The WTF Murders
John Malkovich as Hercule Poirot is a True Mystery
It’s clear that the looming threat of Brexit has taken its toll on British exports, even extending to that hallowed cultural institution, the Agatha Christie TV mystery. The three-part BBC series The ABC Murders (now streaming on Amazon.com) stars John Malkovich as detective Hercule Poirot, a casting choice that’s less ABC and more WTF?
As it turns out, Malkovich disappears into the part. Unfortunately, so does Poirot. Christie’s charming, cuddly Belgian is unrecognizable in this aging, lumbering sad-sack. The once-great gumshoe has long since been reduced to hosting murder-mystery parties for rich dilletantes. His old amis on the police force have either retired or keeled over. Even his trademark flamboyant facial hair is sullied by cheap dye. Christie’s Poirot always enjoyed the finer things in life; his fastidious Continental tastes and mannerisms distinguished him in his adopted homeland. But this Poirot doesn’t seem to enjoy much of anything. He’s a world-weary Raymond Chandler shamus rather than an impish pot-stirrer. In fact, casting the reliably weird Malkovich as this dour, haunted has-been must have seemed like a no-brainer.
When a newspaper headline laments the “new and cruel age,” Poirot sighs: “Such vapid nostalgia for the gentle past. Cruelty is not new.” It’s a fitting sentiment for a historical drama that refuses to romanticize history, however much we viewers might want to escape the cruel present. Indeed, it seems to have been the guiding mantra for the filmmakers, who were also responsible for recent reboots of Christie’s And Then There Were None and Ordeal By Innocence that pushed past the chocolate-box prettiness often accorded the author to lay bare her heart of darkness. But those adaptations had visual flair and acerbic wit. The ABC Murders plods relentlessly and grimly, like its protagonist. Surely, there’s a happy medium between vapid nostalgia and the gritty realism of, say, The Wire.
A Particularly Corny Serial Killer

It’s an odd disconnect for this especially contrived and tidy Christie tale, concerning a serial killer who picks his victims according to the alphabet: Alice Ascher in Andover, Betty Barnard in Bexhill, and so on. He leaves railway guides open to the pages corresponding to the letter next to the bodies, just in case the theme wasn’t already explicitly clear, and literally telegraphs his murderous intentions to Poirot in advance. Much of the plot concerns Poirot’s attempts to convince a snarling, Brylcreemed young police inspector (Harry Potter’s Rupert Grint) to take the case—and the washed-up detective himself—seriously.

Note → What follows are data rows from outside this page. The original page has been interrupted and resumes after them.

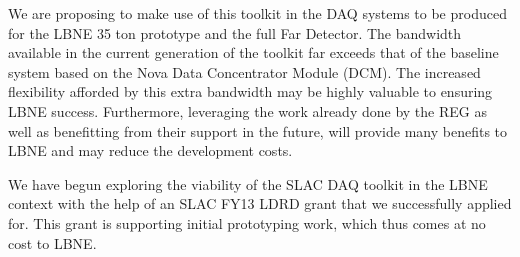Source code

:We are proposing to make use of this toolkit in the DAQ systems to be produced
for the LBNE 35 ton prototype and the full Far Detector.
The bandwidth available in the current generation of the toolkit far
exceeds that of the baseline system based on the Nova Data Concentrator 
Module (DCM).
The increased flexibility afforded by this extra bandwidth may be highly valuable to 
ensuring LBNE success.
Furthermore, leveraging the work already done by the REG as well as benefitting from
their support in the future, will provide many benefits to LBNE and may reduce
the development costs.

We have begun exploring the viability of the SLAC DAQ toolkit in the LBNE
context with the help of 
an SLAC FY13 LDRD grant that we successfully applied for.
This grant is supporting initial prototyping work, which thus comes at no cost
to LBNE. 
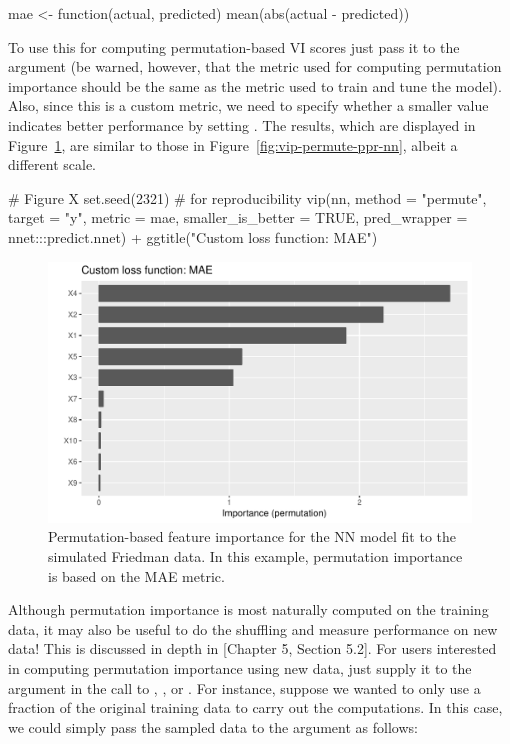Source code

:\begin{example}
mae <- function(actual, predicted) {
  mean(abs(actual - predicted))
}
\end{example}

To use this for computing permutation-based VI scores just pass it to the  argument (be warned, however, that the metric used for computing permutation importance should be the same as the metric used to train and tune the model). Also, since this is a custom metric, we need to specify whether a smaller value indicates better performance by setting . The results, which are displayed in Figure~\ref{fig:vip-nn-mae}, are similar to those in Figure~\ref{fig:vip-permute-ppr-nn}, albeit a different scale.

\begin{example}
# Figure X
set.seed(2321)  # for reproducibility
vip(nn, method = "permute", target = "y", metric = mae,
    smaller_is_better = TRUE, pred_wrapper = nnet:::predict.nnet) +
  ggtitle("Custom loss function: MAE")
\end{example}

\begin{figure}[!htb]
  \centering
  \includegraphics[width=1\linewidth]{figures/vip-permute-nn-mae}
  \caption{Permutation-based feature importance for the NN model fit to the simulated Friedman data. In this example, permutation importance is based on the MAE metric.}
  \label{fig:vip-nn-mae}
\end{figure}

Although permutation importance is most naturally computed on the training data, it may also be useful to do the shuffling and measure performance on new data! This is discussed in depth in \citet{molnar-2019-iml}[Chapter 5, Section 5.2]. For users interested in computing permutation importance using new data, just supply it to the  argument in the call to , , or . For instance, suppose we wanted to only use a fraction of the original training data to carry out the computations. In this case, we could simply pass the sampled data to the  argument as follows:

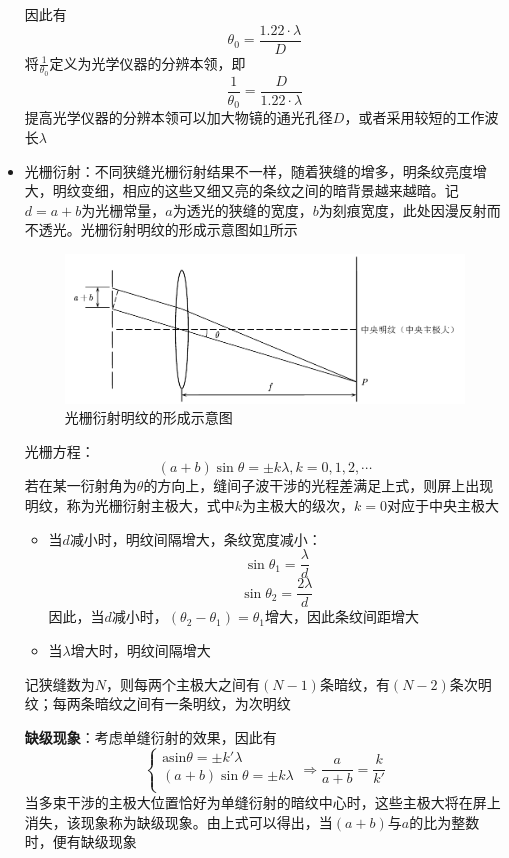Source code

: \documentclass[12pt, a4paper, twoside]{ctexbook}
\begin{document}
\begin{itemize}
    因此有
    $$
    \theta_0=\frac{1.22\cdot\lambda}{D}
    $$
    将$\frac{1}{\theta_0}$定义为光学仪器的分辨本领，即
    $$
    \frac{1}{\theta_0}=\frac{D}{1.22\cdot\lambda}
    $$
    提高光学仪器的分辨本领可以加大物镜的通光孔径$D$，或者采用较短的工作波长$\lambda$
    \item {\sonti 光栅衍射}：不同狭缝光栅衍射结果不一样，随着狭缝的增多，明条纹亮度增大，明纹变细，相应的这些又细又亮的条纹之间的暗背景越来越暗。记$d=a+b$为光栅常量，$a$为透光的狭缝的宽度，$b$为刻痕宽度，此处因漫反射而不透光。光栅衍射明纹的形成示意图如\textcolor{blue}{\cref{fig:光栅衍射}}所示
    \begin{figure}[H]
        \centerline{\includegraphics[scale=0.90]{光栅衍射.pdf}}
        \caption{光栅衍射明纹的形成示意图}\label{fig:光栅衍射}
    \end{figure}
    光栅方程：
    $$
    \left(a+b\right)\sin\theta=\pm k\lambda,k=0,1,2,\cdots
    $$
    若在某一衍射角为$\theta$的方向上，缝间子波干涉的光程差满足上式，则屏上出现明纹，称为光栅衍射主极大，式中$k$为主极大的级次，$k=0$对应于中央主极大
    \begin{itemize}
        \item 当$d$减小时，明纹间隔增大，条纹宽度减小：
        $$
        \sin\theta_1=\frac{\lambda}{d}
        $$
        $$
        \sin\theta_2=\frac{2\lambda}{d}
        $$
        因此，当$d$减小时，$\left(\theta_2-\theta_1\right)=\theta_1$增大，因此条纹间距增大
        \item 当$\lambda$增大时，明纹间隔增大
    \end{itemize}
    记狭缝数为$N$，则每两个主极大之间有$\left(N-1\right)$条暗纹，有$\left(N-2\right)$条次明纹；每两条暗纹之间有一条明纹，为次明纹
    
    \textbf{缺级现象}：考虑单缝衍射的效果，因此有
    $$
    \left\{ \begin{array}{l}
        \text{asin}\theta =\pm k'\lambda\\
        \left( a+b \right) \sin \theta =\pm k\lambda\\
    \end{array}\Rightarrow \frac{a}{a+b}=\frac{k}{k'} \right. 
    $$
    当多束干涉的主极大位置恰好为单缝衍射的暗纹中心时，这些主极大将在屏上消失，该现象称为缺级现象。由上式可以得出，当$\left(a+b\right)$与$a$的比为整数时，便有缺级现象
\end{itemize}
\end{document}
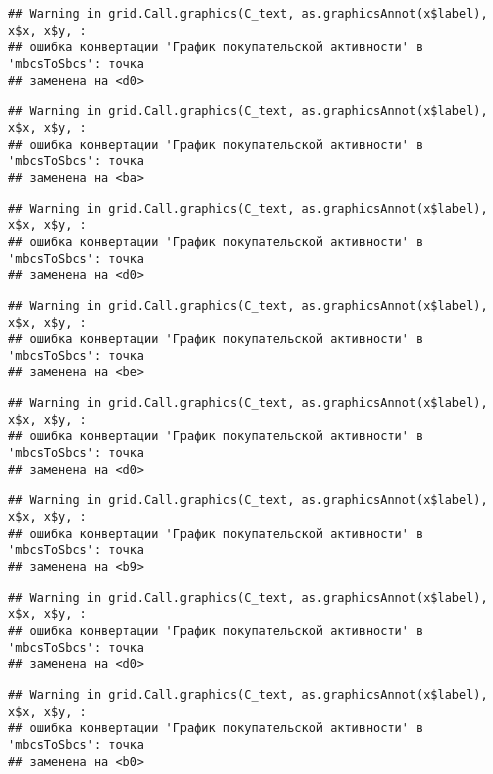 \documentclass[
]{article}
\begin{document}
\begin{verbatim}
## Warning in grid.Call.graphics(C_text, as.graphicsAnnot(x$label), x$x, x$y, :
## ошибка конвертации 'График покупательской активности' в 'mbcsToSbcs': точка
## заменена на <d0>
\end{verbatim}

\begin{verbatim}
## Warning in grid.Call.graphics(C_text, as.graphicsAnnot(x$label), x$x, x$y, :
## ошибка конвертации 'График покупательской активности' в 'mbcsToSbcs': точка
## заменена на <ba>
\end{verbatim}

\begin{verbatim}
## Warning in grid.Call.graphics(C_text, as.graphicsAnnot(x$label), x$x, x$y, :
## ошибка конвертации 'График покупательской активности' в 'mbcsToSbcs': точка
## заменена на <d0>
\end{verbatim}

\begin{verbatim}
## Warning in grid.Call.graphics(C_text, as.graphicsAnnot(x$label), x$x, x$y, :
## ошибка конвертации 'График покупательской активности' в 'mbcsToSbcs': точка
## заменена на <be>
\end{verbatim}

\begin{verbatim}
## Warning in grid.Call.graphics(C_text, as.graphicsAnnot(x$label), x$x, x$y, :
## ошибка конвертации 'График покупательской активности' в 'mbcsToSbcs': точка
## заменена на <d0>
\end{verbatim}

\begin{verbatim}
## Warning in grid.Call.graphics(C_text, as.graphicsAnnot(x$label), x$x, x$y, :
## ошибка конвертации 'График покупательской активности' в 'mbcsToSbcs': точка
## заменена на <b9>
\end{verbatim}

\begin{verbatim}
## Warning in grid.Call.graphics(C_text, as.graphicsAnnot(x$label), x$x, x$y, :
## ошибка конвертации 'График покупательской активности' в 'mbcsToSbcs': точка
## заменена на <d0>
\end{verbatim}

\begin{verbatim}
## Warning in grid.Call.graphics(C_text, as.graphicsAnnot(x$label), x$x, x$y, :
## ошибка конвертации 'График покупательской активности' в 'mbcsToSbcs': точка
## заменена на <b0>
\end{verbatim}
\end{document}
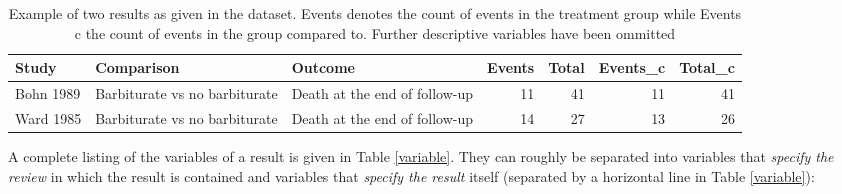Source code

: \begin{table}[ht]
\centering
\begingroup\scriptsize
\begin{tabular}{lllrrrr}
  \hline
Study & Comparison & Outcome & Events & Total & Events\_c & Total\_c \\ 
  \hline
Bohn 1989 & Barbiturate vs no barbiturate & Death at the end of follow-up & 11 & 41 & 11 & 41 \\ 
  Ward 1985 & Barbiturate vs no barbiturate & Death at the end of follow-up & 14 & 27 & 13 & 26 \\ 
   \hline
\end{tabular}
\endgroup
\caption{Example of two results as given in the dataset. Events denotes the count of events in the treatment group while Events c the count of events in the group compared to. Further descriptive variables have been ommitted} 
\label{barbiturate.row}
\end{table}


A complete listing of the variables of a result is given in Table \ref{variable}. They can roughly be separated into variables that \textit{specify the review} in which the result is contained and variables that \textit{specify the result} itself (separated by a horizontal line in Table \ref{variable}):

All the evidence points to a traveling salesman (Eamon Farren) with the initials A.B.C., a penchant for conveniently timed epileptic blackouts, and kinks kinky enough to shock even his landlady’s daughter, whom she rents out along with her dingy rooms. His guilt is so patently obvious (to the viewer, anyhow) that it’s clear from the get-go that it can’t possibly be him. But it’s hard to care about who the real killer is when the victims are uniformly unsympathetic. The story introduces the actual villain much too late to generate any suspense.
Nevertheless, you can see why this particular Christie novel must have seemed ripe for repackaging for the Brexit generation. She published it in 1936. It contains a timely undercurrent of rising fascism and immigrant-bashing that Poirot—who came to England as a World War I refugee in the novels—can’t help taking personally. “It’s not you,” a snooty neighbor reassures him when he side-eyes the British Union of Fascists pin on her lapel. “It’s the others—the ones that breed like flies.” Then as now, only certain immigrants were undesirable, even though the white men commit the most heinous crimes. As if to explain Poirot’s surliness, the series invents a secret scandal and a tragic backstory, complete with flashbacks to the German invasion of Belgium. It’s an unnecessary flourish; the past is never gentle. It’s not even past.